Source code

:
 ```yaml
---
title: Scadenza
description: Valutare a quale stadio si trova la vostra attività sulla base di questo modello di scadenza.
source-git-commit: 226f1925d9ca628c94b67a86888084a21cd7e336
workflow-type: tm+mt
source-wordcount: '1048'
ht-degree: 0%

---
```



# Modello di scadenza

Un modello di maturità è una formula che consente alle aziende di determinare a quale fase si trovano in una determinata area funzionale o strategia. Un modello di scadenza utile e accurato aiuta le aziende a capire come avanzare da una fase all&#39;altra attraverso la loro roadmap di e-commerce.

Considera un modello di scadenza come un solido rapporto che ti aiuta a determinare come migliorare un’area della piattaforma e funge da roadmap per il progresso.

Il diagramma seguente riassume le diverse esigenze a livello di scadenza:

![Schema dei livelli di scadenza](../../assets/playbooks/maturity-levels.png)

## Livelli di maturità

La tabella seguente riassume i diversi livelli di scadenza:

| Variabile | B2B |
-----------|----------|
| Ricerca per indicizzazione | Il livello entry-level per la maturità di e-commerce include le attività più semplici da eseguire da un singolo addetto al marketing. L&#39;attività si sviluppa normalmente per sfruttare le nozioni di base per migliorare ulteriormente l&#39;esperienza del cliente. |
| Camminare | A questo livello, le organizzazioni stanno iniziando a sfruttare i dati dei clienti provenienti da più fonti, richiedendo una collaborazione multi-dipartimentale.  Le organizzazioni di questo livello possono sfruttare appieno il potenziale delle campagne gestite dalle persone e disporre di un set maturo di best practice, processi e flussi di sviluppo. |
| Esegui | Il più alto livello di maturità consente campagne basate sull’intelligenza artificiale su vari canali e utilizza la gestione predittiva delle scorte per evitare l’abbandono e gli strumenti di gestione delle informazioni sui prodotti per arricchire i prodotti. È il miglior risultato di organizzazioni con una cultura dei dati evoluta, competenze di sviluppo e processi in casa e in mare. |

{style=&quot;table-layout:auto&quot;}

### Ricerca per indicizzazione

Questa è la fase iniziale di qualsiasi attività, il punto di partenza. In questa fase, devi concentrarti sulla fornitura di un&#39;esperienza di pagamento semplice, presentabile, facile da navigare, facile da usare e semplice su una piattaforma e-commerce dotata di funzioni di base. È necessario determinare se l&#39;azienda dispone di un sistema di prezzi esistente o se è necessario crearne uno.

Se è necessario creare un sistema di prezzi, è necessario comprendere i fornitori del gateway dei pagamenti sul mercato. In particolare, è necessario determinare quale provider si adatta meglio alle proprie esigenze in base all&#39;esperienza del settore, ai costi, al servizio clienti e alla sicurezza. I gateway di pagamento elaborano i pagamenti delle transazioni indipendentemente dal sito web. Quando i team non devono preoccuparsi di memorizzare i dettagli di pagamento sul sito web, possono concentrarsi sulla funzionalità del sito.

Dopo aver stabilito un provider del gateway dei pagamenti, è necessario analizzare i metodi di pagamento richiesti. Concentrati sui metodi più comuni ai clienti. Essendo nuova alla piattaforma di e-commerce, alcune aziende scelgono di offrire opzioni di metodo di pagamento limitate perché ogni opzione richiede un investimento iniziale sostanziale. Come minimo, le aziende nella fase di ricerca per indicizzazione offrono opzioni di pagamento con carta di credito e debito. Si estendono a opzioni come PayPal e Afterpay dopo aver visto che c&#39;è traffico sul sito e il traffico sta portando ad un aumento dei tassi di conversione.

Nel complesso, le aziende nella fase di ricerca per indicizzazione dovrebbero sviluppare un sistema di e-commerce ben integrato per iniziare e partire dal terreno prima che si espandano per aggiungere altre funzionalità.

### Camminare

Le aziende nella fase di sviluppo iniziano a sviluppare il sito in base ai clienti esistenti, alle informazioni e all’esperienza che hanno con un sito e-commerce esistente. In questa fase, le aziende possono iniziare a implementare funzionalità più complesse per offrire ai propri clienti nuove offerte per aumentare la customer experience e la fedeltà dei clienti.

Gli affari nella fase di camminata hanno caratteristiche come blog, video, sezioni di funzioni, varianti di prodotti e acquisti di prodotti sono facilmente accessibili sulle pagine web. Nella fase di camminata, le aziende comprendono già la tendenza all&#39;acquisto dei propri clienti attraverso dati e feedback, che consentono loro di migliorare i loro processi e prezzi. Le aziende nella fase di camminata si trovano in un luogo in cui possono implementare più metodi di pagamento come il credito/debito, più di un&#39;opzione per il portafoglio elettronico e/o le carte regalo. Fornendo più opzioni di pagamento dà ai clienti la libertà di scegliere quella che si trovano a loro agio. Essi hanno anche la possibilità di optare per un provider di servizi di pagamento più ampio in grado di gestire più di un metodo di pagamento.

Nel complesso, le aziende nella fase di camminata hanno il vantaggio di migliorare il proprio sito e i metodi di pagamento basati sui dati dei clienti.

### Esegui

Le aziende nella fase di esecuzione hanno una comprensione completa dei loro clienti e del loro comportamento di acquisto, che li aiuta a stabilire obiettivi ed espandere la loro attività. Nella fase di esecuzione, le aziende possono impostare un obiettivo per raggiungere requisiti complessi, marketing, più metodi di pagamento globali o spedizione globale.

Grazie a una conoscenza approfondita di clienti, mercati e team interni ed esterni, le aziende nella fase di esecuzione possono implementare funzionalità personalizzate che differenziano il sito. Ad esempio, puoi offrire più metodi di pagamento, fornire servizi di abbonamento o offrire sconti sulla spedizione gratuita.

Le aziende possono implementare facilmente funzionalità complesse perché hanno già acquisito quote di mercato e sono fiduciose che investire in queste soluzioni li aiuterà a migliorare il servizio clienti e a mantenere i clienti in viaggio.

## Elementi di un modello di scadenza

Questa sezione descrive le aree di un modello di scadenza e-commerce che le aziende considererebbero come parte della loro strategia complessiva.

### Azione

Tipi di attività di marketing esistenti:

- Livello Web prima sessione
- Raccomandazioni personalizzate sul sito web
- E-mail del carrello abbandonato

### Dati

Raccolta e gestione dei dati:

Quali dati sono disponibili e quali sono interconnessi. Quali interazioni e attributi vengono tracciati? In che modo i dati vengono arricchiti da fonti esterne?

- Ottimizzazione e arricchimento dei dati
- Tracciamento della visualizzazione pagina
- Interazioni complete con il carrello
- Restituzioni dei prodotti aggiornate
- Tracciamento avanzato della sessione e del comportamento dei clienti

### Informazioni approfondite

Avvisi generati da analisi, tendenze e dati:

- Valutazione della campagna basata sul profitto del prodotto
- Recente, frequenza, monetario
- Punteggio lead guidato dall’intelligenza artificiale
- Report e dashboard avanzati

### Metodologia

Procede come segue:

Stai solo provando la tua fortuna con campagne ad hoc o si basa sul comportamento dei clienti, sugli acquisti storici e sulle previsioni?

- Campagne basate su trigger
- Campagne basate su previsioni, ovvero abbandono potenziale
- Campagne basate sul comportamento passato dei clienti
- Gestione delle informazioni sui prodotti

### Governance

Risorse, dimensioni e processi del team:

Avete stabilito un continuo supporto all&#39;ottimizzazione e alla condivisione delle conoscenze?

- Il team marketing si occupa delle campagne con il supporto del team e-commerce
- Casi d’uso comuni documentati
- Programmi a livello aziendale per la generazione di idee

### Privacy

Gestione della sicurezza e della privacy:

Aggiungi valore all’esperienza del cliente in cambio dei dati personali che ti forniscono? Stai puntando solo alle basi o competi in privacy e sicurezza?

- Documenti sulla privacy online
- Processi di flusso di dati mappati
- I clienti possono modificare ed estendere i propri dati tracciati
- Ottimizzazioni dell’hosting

Task directions:
Copy each line in the entries above where "solo" turns up.

Expected answer:
Stai solo provando la tua fortuna con campagne ad hoc o si basa sul comportamento dei clienti, sugli acquisti storici e sulle previsioni?
Aggiungi valore all’esperienza del cliente in cambio dei dati personali che ti forniscono? Stai puntando solo alle basi o competi in privacy e sicurezza?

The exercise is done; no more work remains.